The Oak Grove Hydroelectric Project is a 44 megawatt hydroelectric plant operated by Portland General Electric (PGE) on the Oak Grove Fork Clackamas River. Water for this project is held by three lakes, built between 1923 and 1956. The dam creates the impoundment Lake Harriet.

== History ==
In 1907, the Southern Pacific Company began to acquire water rights for the Oak Grove fork. These rights were transferred in 1911 to the Portland Railway, Light and Power Company, which later became PGE.

In 1923, the concrete diversion dam at Lake Harriet was completed. This lake holds 300 acre.ft with a surface area of 150 acre. A 9 ft pipeline goes downstream from Lake Harriet to the powerhouse. Power generation from the Oak Grove fork began in August 1924.

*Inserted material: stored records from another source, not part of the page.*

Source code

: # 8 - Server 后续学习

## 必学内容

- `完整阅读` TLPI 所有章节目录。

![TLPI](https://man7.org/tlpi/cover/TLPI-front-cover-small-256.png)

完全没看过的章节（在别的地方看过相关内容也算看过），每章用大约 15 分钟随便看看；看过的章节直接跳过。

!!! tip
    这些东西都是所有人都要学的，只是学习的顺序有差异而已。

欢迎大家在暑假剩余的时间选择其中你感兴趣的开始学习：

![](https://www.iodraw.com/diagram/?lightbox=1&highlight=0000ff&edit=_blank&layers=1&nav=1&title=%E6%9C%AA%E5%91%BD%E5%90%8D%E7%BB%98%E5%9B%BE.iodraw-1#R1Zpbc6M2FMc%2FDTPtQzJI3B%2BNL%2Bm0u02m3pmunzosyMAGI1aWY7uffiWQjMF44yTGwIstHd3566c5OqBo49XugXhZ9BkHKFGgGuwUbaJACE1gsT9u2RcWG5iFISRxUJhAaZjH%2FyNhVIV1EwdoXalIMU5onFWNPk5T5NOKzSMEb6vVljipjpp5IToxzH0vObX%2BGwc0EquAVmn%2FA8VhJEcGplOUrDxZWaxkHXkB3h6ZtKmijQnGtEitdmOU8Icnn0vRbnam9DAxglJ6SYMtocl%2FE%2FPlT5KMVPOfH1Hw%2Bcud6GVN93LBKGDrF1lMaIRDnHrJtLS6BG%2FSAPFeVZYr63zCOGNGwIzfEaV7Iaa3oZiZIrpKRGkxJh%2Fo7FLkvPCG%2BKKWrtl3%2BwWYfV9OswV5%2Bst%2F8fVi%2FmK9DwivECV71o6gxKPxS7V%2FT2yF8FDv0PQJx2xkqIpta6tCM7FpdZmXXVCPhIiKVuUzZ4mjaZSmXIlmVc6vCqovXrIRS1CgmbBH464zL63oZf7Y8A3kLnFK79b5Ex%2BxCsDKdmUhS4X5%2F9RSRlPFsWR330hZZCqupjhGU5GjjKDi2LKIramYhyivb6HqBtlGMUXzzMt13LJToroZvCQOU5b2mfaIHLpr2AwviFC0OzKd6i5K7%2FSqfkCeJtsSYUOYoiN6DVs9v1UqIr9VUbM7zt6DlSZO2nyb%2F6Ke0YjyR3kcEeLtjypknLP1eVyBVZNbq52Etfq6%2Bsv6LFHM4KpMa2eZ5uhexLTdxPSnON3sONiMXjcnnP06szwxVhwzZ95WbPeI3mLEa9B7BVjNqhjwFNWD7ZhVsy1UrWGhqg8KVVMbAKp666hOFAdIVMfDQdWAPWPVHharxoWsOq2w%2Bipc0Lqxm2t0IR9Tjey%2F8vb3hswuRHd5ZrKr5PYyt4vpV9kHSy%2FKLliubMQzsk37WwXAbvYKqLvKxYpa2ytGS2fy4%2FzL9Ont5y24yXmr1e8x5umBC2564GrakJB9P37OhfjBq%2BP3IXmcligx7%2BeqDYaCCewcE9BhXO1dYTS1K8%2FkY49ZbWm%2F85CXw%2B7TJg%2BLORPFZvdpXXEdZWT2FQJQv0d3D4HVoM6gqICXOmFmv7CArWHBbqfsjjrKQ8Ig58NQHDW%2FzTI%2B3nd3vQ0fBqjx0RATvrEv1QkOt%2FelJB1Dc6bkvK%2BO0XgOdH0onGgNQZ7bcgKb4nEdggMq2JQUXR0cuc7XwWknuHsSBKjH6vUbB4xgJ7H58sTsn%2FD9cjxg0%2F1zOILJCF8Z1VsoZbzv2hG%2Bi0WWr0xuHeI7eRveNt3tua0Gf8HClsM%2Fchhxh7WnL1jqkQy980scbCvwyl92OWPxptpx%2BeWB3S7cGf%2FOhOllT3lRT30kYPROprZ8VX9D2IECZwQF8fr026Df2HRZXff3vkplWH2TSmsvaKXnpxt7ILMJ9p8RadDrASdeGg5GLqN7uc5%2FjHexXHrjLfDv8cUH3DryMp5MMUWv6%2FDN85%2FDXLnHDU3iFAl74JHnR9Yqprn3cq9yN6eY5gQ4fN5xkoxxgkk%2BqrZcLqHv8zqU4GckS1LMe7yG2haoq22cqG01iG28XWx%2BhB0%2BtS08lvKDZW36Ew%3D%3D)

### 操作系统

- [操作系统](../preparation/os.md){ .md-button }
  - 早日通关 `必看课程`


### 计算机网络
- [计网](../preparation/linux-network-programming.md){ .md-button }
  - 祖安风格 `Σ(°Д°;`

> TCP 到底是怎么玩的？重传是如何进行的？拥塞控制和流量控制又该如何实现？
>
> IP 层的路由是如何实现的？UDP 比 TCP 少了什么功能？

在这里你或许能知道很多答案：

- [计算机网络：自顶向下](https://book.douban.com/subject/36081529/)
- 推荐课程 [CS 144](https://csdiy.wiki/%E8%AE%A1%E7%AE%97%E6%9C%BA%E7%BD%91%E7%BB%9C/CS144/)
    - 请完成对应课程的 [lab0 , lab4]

In 1953, Frog Lake was completed, adding 430 acre.ft of storage with 13 acre of surface, which was later reduced to 266 acre.ft on 6 acre in 1997. Finally, in 1956, the compacted-earth dam for Timothy Lake was completed, creating the largest lake in the system at 1430 acre and 69000 acre.ft. The Oak Grove Powerhouse contains two Francis turbines.